Here is an issue that has come up over and over again – scrum masters and product owners that don’t trust the teams they work with. I’ve struggled with this problem myself over the years, so I can definitely relate to the mistrust. Here’s my favorite example:
Sandbagging: The team is not delivering 100% of their stories each sprint. The team is not pulling as much work as you would expect each sprint. Everyone is coming in late and leaving early. No one is staying late nights to make sure that stories are absolutely done before the end of the sprint.
There you are as the Scrum Master, tearing your hair out in frustration, trying to figure out how to get the team to step up and deliver. Well, if this goes on for very long, you end up not trusting the team. After all, their commitments seem to mean little, they just go through the motions, etc. Of course, here’s a news flash – they don’t trust you either. In my experience, teams can almost always read you like a book. They know it when you don’t trust them. They know it when you think it’s “their” problem. They aren’t stupid. This just further increases the sense of alienation between the two sides. It further limits your ability to be an effective member of the team.
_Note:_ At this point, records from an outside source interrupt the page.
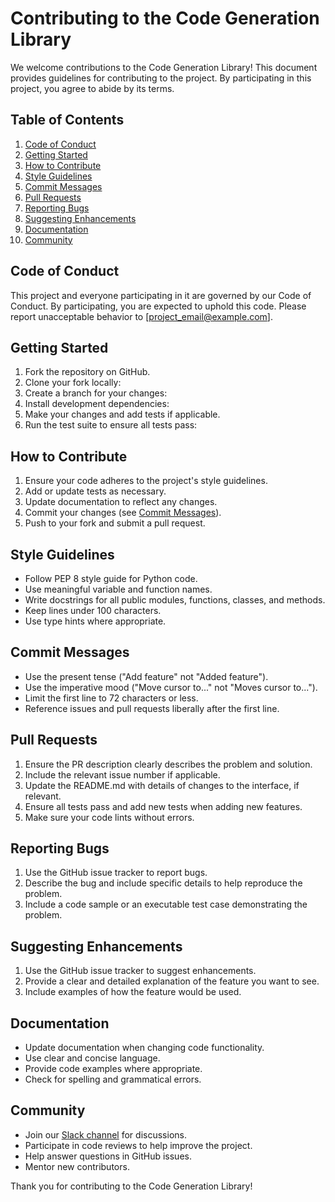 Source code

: # Contributing to the Code Generation Library

We welcome contributions to the Code Generation Library! This document provides guidelines for contributing to the project. By participating in this project, you agree to abide by its terms.

## Table of Contents

1. [Code of Conduct](#code-of-conduct)
2. [Getting Started](#getting-started)
3. [How to Contribute](#how-to-contribute)
4. [Style Guidelines](#style-guidelines)
5. [Commit Messages](#commit-messages)
6. [Pull Requests](#pull-requests)
7. [Reporting Bugs](#reporting-bugs)
8. [Suggesting Enhancements](#suggesting-enhancements)
9. [Documentation](#documentation)
10. [Community](#community)

## Code of Conduct

This project and everyone participating in it are governed by our Code of Conduct. By participating, you are expected to uphold this code. Please report unacceptable behavior to [project_email@example.com].

## Getting Started

1. Fork the repository on GitHub.
2. Clone your fork locally:
3. Create a branch for your changes:
4. Install development dependencies:
5. Make your changes and add tests if applicable.
6. Run the test suite to ensure all tests pass:

## How to Contribute

1. Ensure your code adheres to the project's style guidelines.
2. Add or update tests as necessary.
3. Update documentation to reflect any changes.
4. Commit your changes (see [Commit Messages](#commit-messages)).
5. Push to your fork and submit a pull request.

## Style Guidelines

- Follow PEP 8 style guide for Python code.
- Use meaningful variable and function names.
- Write docstrings for all public modules, functions, classes, and methods.
- Keep lines under 100 characters.
- Use type hints where appropriate.

## Commit Messages

- Use the present tense ("Add feature" not "Added feature").
- Use the imperative mood ("Move cursor to..." not "Moves cursor to...").
- Limit the first line to 72 characters or less.
- Reference issues and pull requests liberally after the first line.

## Pull Requests

1. Ensure the PR description clearly describes the problem and solution.
2. Include the relevant issue number if applicable.
3. Update the README.md with details of changes to the interface, if relevant.
4. Ensure all tests pass and add new tests when adding new features.
5. Make sure your code lints without errors.

## Reporting Bugs

1. Use the GitHub issue tracker to report bugs.
2. Describe the bug and include specific details to help reproduce the problem.
3. Include a code sample or an executable test case demonstrating the problem.

## Suggesting Enhancements

1. Use the GitHub issue tracker to suggest enhancements.
2. Provide a clear and detailed explanation of the feature you want to see.
3. Include examples of how the feature would be used.

## Documentation

- Update documentation when changing code functionality.
- Use clear and concise language.
- Provide code examples where appropriate.
- Check for spelling and grammatical errors.

## Community

- Join our [Slack channel](https://example.com/slack) for discussions.
- Participate in code reviews to help improve the project.
- Help answer questions in GitHub issues.
- Mentor new contributors.

Thank you for contributing to the Code Generation Library!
I think that often times when we get to that place of mistrust we are doing something very fundamental and very destructive to the relationship with the team. We are making the problems, what ever they may be, someone elses problem. It’s the team’s problem, not yours. It is something that is inherent in their nature – they are somehow flawed. If they would just somehow, “Get it” then our problems would be solved. Of course nothing could be further from the truth. The fact is that everyone plays an important role in this dance of trust. If you really want to address the problem, you have to be ready and able to take responsibility for your part in the problem. Because as scrum master or product owner, you are part of the problem, like it or not.
So what is the solution to this problem? Trust your (bleep)ing team! That’s right, get that mistrust monkey off of your back – take it from me, that particular simian has nothing constructive to offer. Let the team know that you trust them completely – 100%
You’re never going to make significant progress as long as you and the team distrust one another. Guaranteed.
Then start looking for the impediments that are holding them up. Maybe the first and most difficult impediment to remove is any mistrust we may have with the team.